Ian Bremmer- Hedging Political Instability for Insight and Profit

My colleague Scott Lichtman took notes on Ian Bremmer’s talk Monday night at this past week’s World Hedge Funds Summit . Dr. Bremmer’s prediction that Rumsfeld would resign proved accurate within 48 hours.

Ian Bremmer, President of Eurasia Group, and author of The J-Curve: A New Way to Understand Why Nations Rise and Fall, spoke about understanding the stability of political regimes and how investors can pick the right countries/regions, sectors, and investment strategies to make the most of this analysis.

Opening question: Why is Iran a much greater risk to the world economy than North Korea?

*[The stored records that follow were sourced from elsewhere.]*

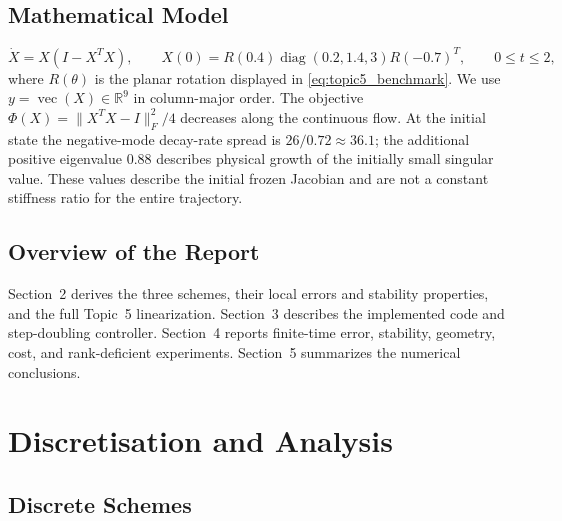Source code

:\documentclass[11pt,a4paper]{article}
\theoremstyle{definition}
\theoremstyle{remark}
\begin{document}
\subsection{Mathematical Model}
\begin{equation}
\label{eq:intro_model}
\dot X=X(I-X^TX),\qquad
X(0)=R(0.4)\operatorname{diag}(0.2,1.4,3)R(-0.7)^T,\qquad 0\leq t\leq2,
\end{equation}
where $R(\theta)$ is the planar rotation displayed in
\eqref{eq:topic5_benchmark}. We use
$y=\operatorname{vec}(X)\in\mathbb R^9$ in column-major order.
The objective $\Phi(X)=\|X^TX-I\|_F^2/4$ decreases along the continuous
flow. At the initial state the negative-mode decay-rate spread is
$26/0.72\approx36.1$; the additional positive eigenvalue $0.88$
describes physical growth of the initially small singular value.
These values describe the initial frozen Jacobian and are not a
constant stiffness ratio for the entire trajectory.

\subsection{Overview of the Report}
Section~2 derives the three schemes, their local errors and stability
properties, and the full Topic~5 linearization. Section~3 describes the
implemented code and step-doubling controller. Section~4 reports
finite-time error, stability, geometry, cost, and rank-deficient
experiments. Section~5 summarizes the numerical conclusions.

\newpage
\section{Discretisation and Analysis}

\subsection{Discrete Schemes}
\label{sec:discrete_schemes}
\end{document}
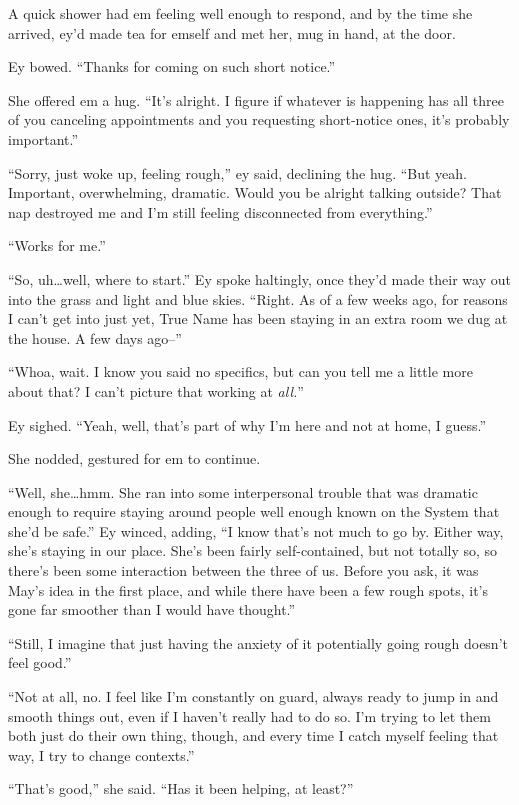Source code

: A quick shower had em feeling well enough to respond, and by the time she arrived, ey'd made tea for emself and met her, mug in hand, at the door.

Ey bowed. ``Thanks for coming on such short notice.''

She offered em a hug. ``It's alright. I figure if whatever is happening has all three of you canceling appointments and you requesting short-notice ones, it's probably important.''

``Sorry, just woke up, feeling rough,'' ey said, declining the hug. ``But yeah. Important, overwhelming, dramatic. Would you be alright talking outside? That nap destroyed me and I'm still feeling disconnected from everything.''

``Works for me.''

``So, uh\ldots well, where to start.'' Ey spoke haltingly, once they'd made their way out into the grass and light and blue skies. ``Right. As of a few weeks ago, for reasons I can't get into just yet, True Name has been staying in an extra room we dug at the house. A few days ago--''

``Whoa, wait. I know you said no specifics, but can you tell me a little more about that? I can't picture that working at \emph{all.}''

Ey sighed. ``Yeah, well, that's part of why I'm here and not at home, I guess.''

She nodded, gestured for em to continue.

``Well, she\ldots hmm. She ran into some interpersonal trouble that was dramatic enough to require staying around people well enough known on the System that she'd be safe.'' Ey winced, adding, ``I know that's not much to go by. Either way, she's staying in our place. She's been fairly self-contained, but not totally so, so there's been some interaction between the three of us. Before you ask, it was May's idea in the first place, and while there have been a few rough spots, it's gone far smoother than I would have thought.''

``Still, I imagine that just having the anxiety of it potentially going rough doesn't feel good.''

``Not at all, no. I feel like I'm constantly on guard, always ready to jump in and smooth things out, even if I haven't really had to do so. I'm trying to let them both just do their own thing, though, and every time I catch myself feeling that way, I try to change contexts.''

``That's good,'' she said. ``Has it been helping, at least?''

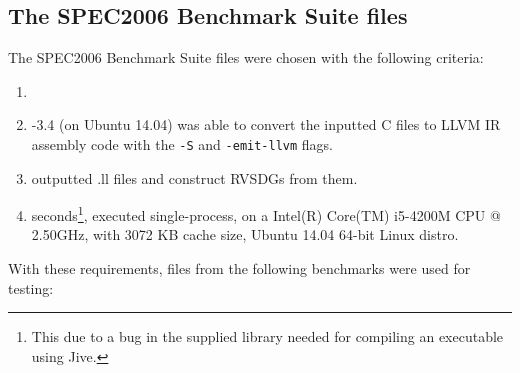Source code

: \subsection{The SPEC2006 Benchmark Suite files}
\label{sub:meth:SPEC2006_files}

The SPEC2006 Benchmark Suite files were chosen with the following criteria:

\begin{enumerate}
	\item {}

	\item {}-3.4 (on Ubuntu 14.04) was able to convert the inputted C files
to LLVM IR assembly code with the \lstinline!-S! and \lstinline!-emit-llvm!
flags.

	\item {}
outputted .ll files and construct RVSDGs from them.

	\item {}
seconds\footnote{This due to a bug in the supplied library needed for compiling
an executable using Jive.}, executed single-process, on a Intel(R) Core(TM)
i5-4200M CPU @ 2.50GHz, with 3072 KB cache size, Ubuntu 14.04 64-bit Linux
distro.
\end{enumerate}

With these requirements, files from the following benchmarks were used for
testing:

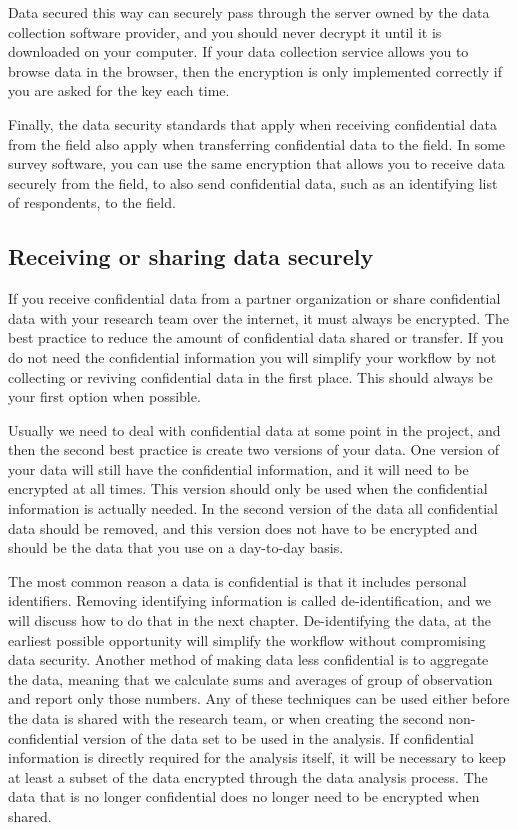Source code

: Data secured this way can securely pass through the server owned by the data collection software provider,
and you should never decrypt it until it is downloaded on your computer.
If your data collection service allows you to browse data in the browser, 
then the encryption is only implemented correctly if you are asked for the key each time.

Finally, the data security standards that apply when receiving confidential data from the field
also apply when transferring confidential data to the field.
In some survey software, 
you can use the same encryption that allows you to receive data securely
from the field, to also send confidential data,
such as an identifying list of respondents, to the field.


\subsection{Receiving or sharing data securely}

If you receive confidential data from a partner organization 
or share confidential data with your research team over the internet,
it must always be encrypted.  
The best practice to reduce the amount of confidential data shared or transfer.
If you do not need the confidential information you will simplify your workflow
by not collecting or reviving confidential data in the first place.
This should always be your first option when possible.

Usually we need to deal with confidential data at some point in the project, 
and then the second best practice is create two versions of your data. 
One version of your data will still have the confidential information,
and it will need to be encrypted at all times. 
This version should only be used when the confidential information is actually needed.
In the second version of the data all confidential data should be removed,
and this version does not have to be encrypted 
and should be the data that you use on a day-to-day basis.

The most common reason a data is confidential is that it includes personal identifiers. 
Removing identifying information is called de-identification,
and we will discuss how to do that in the next chapter. 
De-identifying the data, at the earliest possible opportunity 
will simplify the workflow without compromising data security.
Another method of making data less confidential is to aggregate the data, 
meaning that we calculate sums and averages of group of observation and report only those numbers.
Any of these techniques can be used either before the data is shared with the research team,
or when creating the second non-confidential version of the data set to be used in the analysis.
If confidential information is directly required for the analysis itself,
it will be necessary to keep at least a subset of the data encrypted through the data analysis process.
The data that is no longer confidential does no longer need to be encrypted when shared.

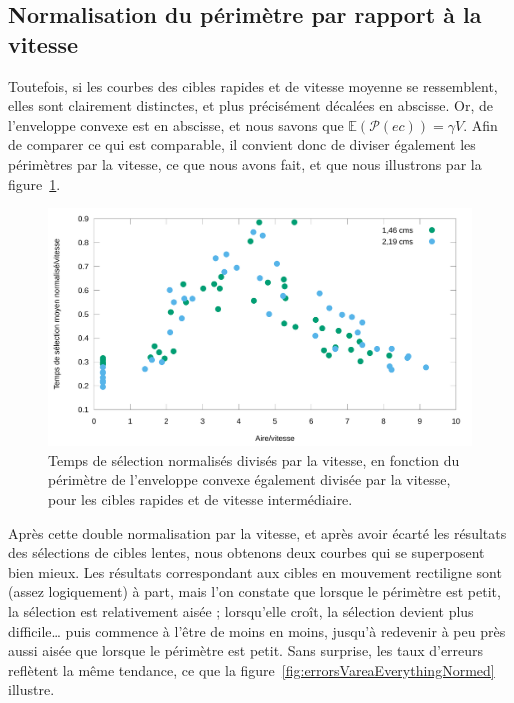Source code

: 	\subsection{Normalisation du périmètre par rapport à la vitesse}
	Toutefois, si les courbes des cibles rapides et de vitesse moyenne se ressemblent, elles sont clairement distinctes, et plus précisément décalées en abscisse. Or,  de l'enveloppe convexe est en abscisse, et nous savons que $\mathbb{E}(\mathcal{P}(ec)) = \gamma{}V$. Afin de comparer ce qui est comparable, il convient donc de diviser également les périmètres par la vitesse, ce que nous avons fait, et que nous illustrons par la figure~\ref{fig:perfVareaEverythingNormed}.

	\begin{figure}[!htb]
		\centering
		\includegraphics[width=\textwidth]{figures/ch4/perfVareaEverythingNormed}
		\caption[Temps de sélection/V en fonction de $\mathbb{E}(\mathcal{P}(ec))/V$]{Temps de sélection normalisés divisés par la vitesse, en fonction du périmètre de l'enveloppe convexe également divisée par la vitesse, pour les cibles rapides et de vitesse intermédiaire.}
		\label{fig:perfVareaEverythingNormed}
	\end{figure}
	
	Après cette double normalisation par la vitesse, et après avoir écarté les résultats des sélections de cibles lentes, nous obtenons deux courbes qui se superposent bien mieux. Les résultats correspondant aux cibles en mouvement rectiligne sont (assez logiquement) à part, mais l'on constate que lorsque le périmètre est petit, la sélection est relativement aisée ; lorsqu'elle croît, la sélection devient plus difficile\ldots{} puis commence à l'être de moins en moins, jusqu'à redevenir à peu près aussi aisée que lorsque le périmètre est petit. Sans surprise, les taux d'erreurs reflètent la même tendance, ce que la figure~\ref{fig:errorsVareaEverythingNormed} illustre.
	
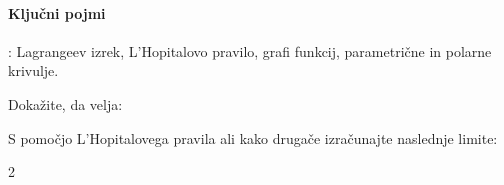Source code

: \documentclass[11pt,a4paper]{exam}
\renewcommand{\leq}{\leqslant} %
\renewcommand{\{}{\lbrace}
\renewcommand{\}}{\rbrace}
\begin{document}
\paragraph{Ključni pojmi}: Lagrangeev izrek, L'Hopitalovo pravilo, grafi funkcij, parametrične in polarne krivulje.	
\begin{questions}
	\question Dokažite, da velja:

		\question S pomočjo L'Hopitalovega pravila ali kako drugače izračunajte naslednje limite:
		\begin{multicols}{2}
\end{multicols}
\end{questions}
\end{document}

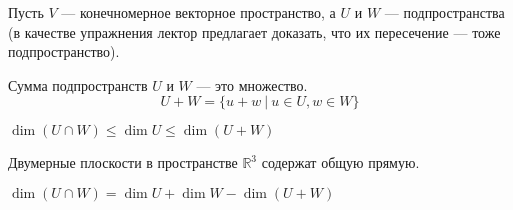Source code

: Пусть $V$ --- конечномерное векторное пространство, а $U$ и $W$ --- подпространства (в качестве упражнения лектор предлагает доказать, что их пересечение --- тоже подпространство).

\begin{Def}
Сумма подпространств $U$ и $W$ --- это множество.
\[
U+W = \{u + w\ |\ u \in U, w \in W\}
\]
\end{Def}

\begin{Comment}
$\dim \left( U \cap W \right) \leqslant \dim U \leqslant \dim \left(U + W\right)$
\end{Comment}

\begin{Examples}
Двумерные плоскости в пространстве $\mathbb{R}^3$ содержат общую прямую.
\end{Examples}

\begin{Theorem}
$\dim \left(U \cap W\right) = \dim U + \dim W - \dim \left(U+W\right)$
\end{Theorem}

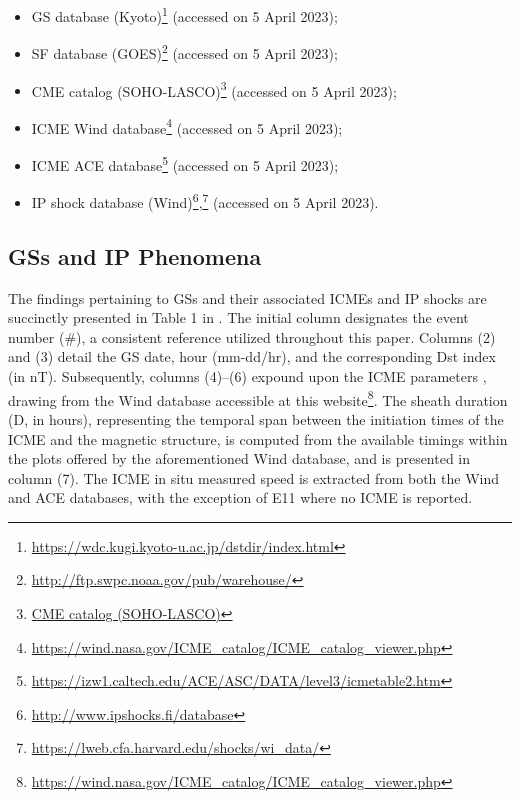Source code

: \begin{itemize}
	\item GS database (Kyoto)\footnote{\url{https://wdc.kugi.kyoto-u.ac.jp/dstdir/index.html}} (accessed on 5 April 2023);
	\item SF database (GOES)\footnote{\url{http://ftp.swpc.noaa.gov/pub/warehouse/}} (accessed on 5 April 2023);
	\item CME catalog (SOHO-LASCO)\footnote{\url{CME catalog (SOHO-LASCO)}} (accessed on 5 April 2023);
	\item ICME Wind database\footnote{\url{https://wind.nasa.gov/ICME_catalog/ICME_catalog_viewer.php}} (accessed on 5 April 2023);
	\item ICME ACE database\footnote{\url{https://izw1.caltech.edu/ACE/ASC/DATA/level3/icmetable2.htm}} (accessed on 5 April 2023);
	\item IP shock database (Wind)\footnote{\url{http://www.ipshocks.fi/database}},\footnote{\url{https://lweb.cfa.harvard.edu/shocks/wi_data/}} (accessed on 5 April 2023).
\end{itemize}

\subsection{GSs and IP Phenomena}
The findings pertaining to GSs and their associated ICMEs and IP shocks are succinctly presented in Table 1 in \citet{miteva_2023}. The initial column designates the event number (\#), a consistent reference utilized throughout this paper. Columns (2) and (3) detail the GS date, hour (mm-dd/hr), and the corresponding Dst index (in nT). Subsequently, columns (4)–(6) expound upon the ICME parameters \citep{nieves_2018}, drawing from the Wind database accessible at this website\footnote{\url{https://wind.nasa.gov/ICME_catalog/ICME_catalog_viewer.php}}. The sheath duration (D, in hours), representing the temporal span between the initiation times of the ICME and the magnetic structure, is computed from the available timings within the plots offered by the aforementioned Wind database, and is presented in column (7). The ICME in situ measured speed is extracted from both the Wind and ACE databases, with the exception of E11 where no ICME is reported.

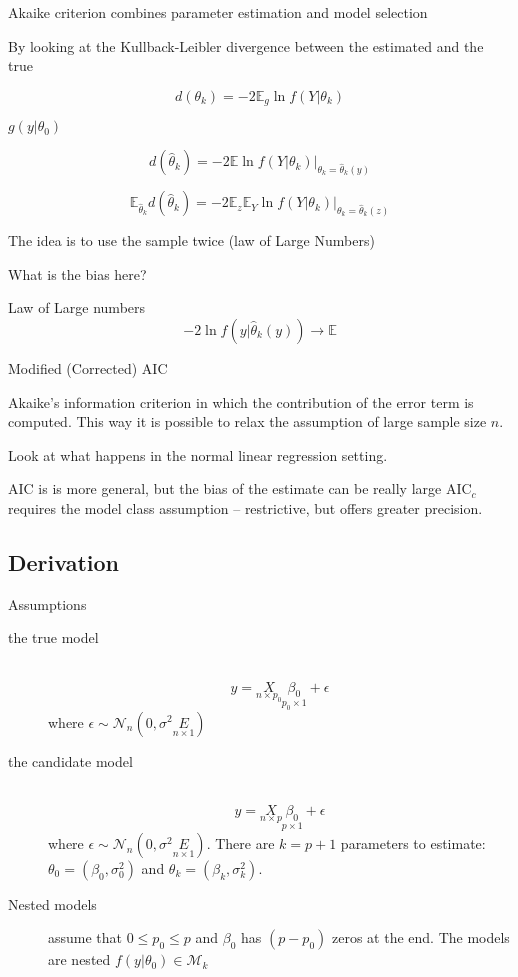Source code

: \documentclass[a4paper]{article}
\newcommand{\brac}[1]{{\left ( #1 \right )}}
\newcommand{\induc}[1]{{\left . #1 \right \vert}}
\newcommand{\Mcal}{\mathcal{M}}
\newcommand{\Ncal}{\mathcal{N}}
\newcommand{\ex}{\mathbb{E}}
\begin{document}
Akaike criterion combines parameter estimation and model selection

By looking at the Kullback-Leibler divergence between the estimated and the true

\[d(\theta_k) = - 2 \ex_g \ln f\brac{\induc{Y}\theta_k}\]

$g(y\vert \theta_0)$

\[d(\hat{\theta}_k) = - 2 \induc{\ex \ln f\brac{\induc{Y}\theta_k}}_{\theta_k = \hat{\theta}_k(y)}\]

\[\ex_{\hat{\theta}_k} d(\hat{\theta}_k) = - 2 \induc{\ex_z \ex_Y \ln f\brac{\induc{Y}\theta_k}}_{\theta_k = \hat{\theta}_k(z)}\]

The idea is to use the sample twice (law of Large Numbers)

What is the bias here?

Law of Large numbers
\[-2 \ln f\brac{\induc{y}\hat{\theta}_k(y)} \to \ex \]

Modified (Corrected) AIC

Akaike's information criterion in which the contribution of the error term is computed.
This way it is possible to relax the assumption of large sample size $n$.

Look at what happens in the normal linear regression setting.

AIC is is more general, but the bias of the estimate can be really large
$\text{AIC}_c$ requires the model class assumption -- restrictive, but offers greater precision.

\subsection{Derivation} %
\label{sub:derivation}
Assumptions \begin{description}
	\item[the true model]\hfill\\
	\[y = \underset{n\times p_0}{X}\underset{p_0\times 1}{\beta_0} + \epsilon\]
	where $\epsilon \sim \Ncal_n\brac{0,\sigma^2 \underset{n\times 1}{E}}$
	\item[the candidate model] \hfill\\
	\[y = \underset{n\times p}{X}\underset{p\times 1}{\beta_0} + \epsilon\]
	where $\epsilon \sim \Ncal_n\brac{0,\sigma^2 \underset{n\times 1}{E}}$.
	There are $k=p+1$ parameters to estimate: $\theta_0 = \brac{\beta_0,\sigma_0^2}$ and $\theta_k = \brac{\beta_k,\sigma_k^2}$.
	\item[Nested models] assume that $0\leq p_0 \leq p$ and $\beta_0$ has $(p-p_0)$ zeros at the end. The models are nested $f\brac{\induc{y}\theta_0}\in \Mcal_k$
\end{description}
\end{document}
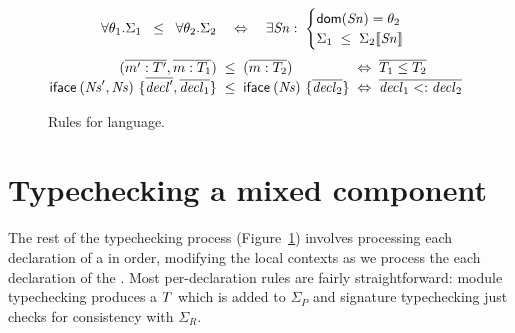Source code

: \begin{figure}[t]


\[
  \forall\theta_1.\Sigma_1 \;\;\le\;\; \forall\theta_2.\Sigma_2
  \quad\Leftrightarrow\quad
  \exists \mathit{Sn} :\;
    \begin{cases}
      \mathsf{dom}(\mathit{Sn}) = \theta_2 \\
      \Sigma_1 \;\le\; \Sigma_2\llbracket\mathit{Sn}\rrbracket
    \end{cases}
\]
\[
\begin{array}{@{}r@{\;\;}c@{\;\;}l@{\;\;}c@{\;\;}l}
  (\overline{m':\Umty'},\overline{m:\Umty_1})
    &\le&
    (\overline{m:\Umty_2})
      &\Leftrightarrow&
      \overline{\Umty_1 \le \Umty_2}
  \\
  \UobjTau{\UNs',\UNs}{\overline{\Uty'},\overline{\Uty_1}}
    &\le&
    \UobjTau{\UNs}{\overline{\Uty_2}}
      &\Leftrightarrow&
      \overline{\Uty_1 <: \Uty_2}
\end{array}
\]

\caption{Rules for \unit{} language.}
\label{fig:unit-ty-rules}
\end{figure}

\section{Typechecking a mixed component}

The rest of the typechecking process (Figure~\ref{fig:unit-ty-rules})
involves processing each declaration of a \unit{} in order, modifying
the local contexts as we process the each declaration of the \unit{}.
Most per-declaration rules are fairly straightforward: module
typechecking produces a $T$ which is added to $\Sigma_P$ and signature
typechecking just checks for consistency with $\Sigma_R$.

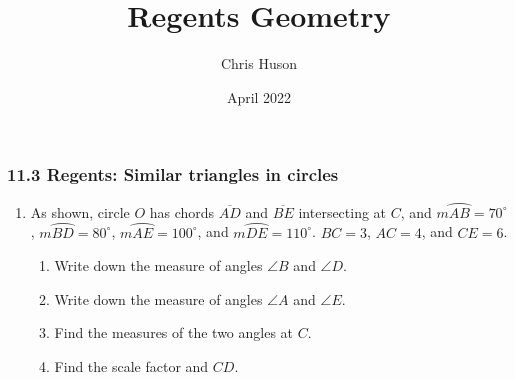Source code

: \documentclass[12pt, oneside]{article}
\title{Regents Geometry}
\author{Chris Huson}
\date{April 2022}
\begin{document}
\subsubsection*{11.3 Regents: Similar triangles in circles}
\begin{enumerate}[itemsep=1.7cm]
\item As shown, circle $O$ has chords $\overline{AD}$ and $\overline{BE}$ intersecting at $C$, and $m \wideparen{AB}=70^\circ$, $m \wideparen{BD}=80^\circ$, $m \wideparen{AE}=100^\circ$, and $m \wideparen{DE}=110^\circ$. $BC=3$, $AC=4$, and $CE=6$.
  \begin{multicols}{2}
  \raggedcolumns
  \begin{flushright}
  \end{flushright}
  \begin{enumerate}
    \item Write down the measure of angles $\angle B$ and $\angle D$. \vspace{0.5cm}
    \item Write down the measure of angles $\angle A$ and $\angle E$. \vspace{0.5cm}
    \item Find the measures of the two angles at $C$. \vspace{1.5cm}
    \item Find the scale factor and $CD$.
    \end{enumerate}
  \end{multicols}
  \vspace{1cm}


\end{enumerate}
\end{document}
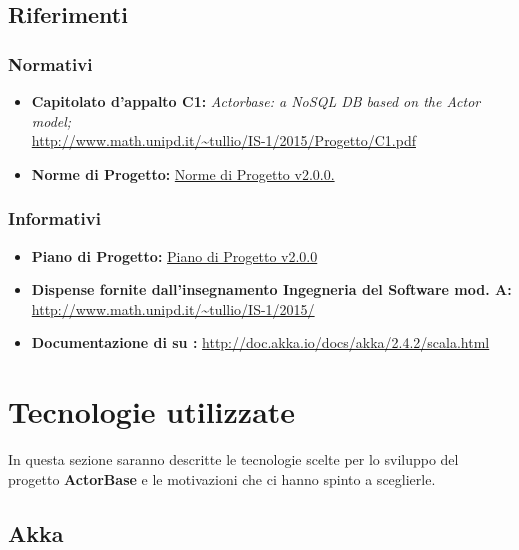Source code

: \documentclass{scalatekids-article}
\begin{document}
\prodPurpose

\glossExpl

\subsection{Riferimenti}

\subsubsection{Normativi}

\begin{itemize}

\item\textbf{Capitolato d'appalto C1:} \textit{Actorbase: a NoSQL DB based on the Actor model;}\\
  \url{http://www.math.unipd.it/~tullio/IS-1/2015/Progetto/C1.pdf}
\item\textbf{Norme di Progetto:}
  \href{run:../Interni/NormeDiProgetto\_v2.0.0.pdf}{Norme di Progetto v2.0.0.}
\end{itemize}

\subsubsection{Informativi}

\begin{itemize}
\item\textbf{Piano di Progetto:}
  \href{run:./PianoDiProgetto\_v2.0.0.pdf}{Piano di Progetto v2.0.0}
\item\textbf{Dispense fornite dall'insegnamento Ingegneria del Software mod.
    A:}\\   \url{http://www.math.unipd.it/~tullio/IS-1/2015/}
\item\textbf{Documentazione di  su :}
  \url{http://doc.akka.io/docs/akka/2.4.2/scala.html}
\end{itemize}

\newpage

\section{Tecnologie utilizzate}

In questa sezione saranno descritte le tecnologie scelte per lo sviluppo del
progetto \textbf{ActorBase} e le motivazioni che ci hanno spinto a sceglierle.

\subsection{Akka}
\end{document}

What does China take from the US during business negotiations that Russia doesn’t?

These questions are addressed through his theory of the “J-Curve”. Imagine a graph with Societal Openness on the Y axis and National Stability on the x axis.

The graph line starts high on the left as very closed nations are very stable, plunges downward moving right as nations that attempt small become much less stable quickly, then gradually rises towards greater stability as open policies such as rule of law, freedom of press and democratic voting proceed.

Think of the Nike swoosh with the tail opening on the right or a check mark with a rounded bottom.

Iraq, on the upper left, was stable under Hussein’s closed (oppressive) regime policies, in terms of impact on the economic markets. The direction of shifts in the J-curve has implications for the size, type and duration of investments in a given country.

Some of this is common sense, but Bremmer’s knowledge of the political environment, layered on the J-curve analysis, makes for very worthwhile food for thought.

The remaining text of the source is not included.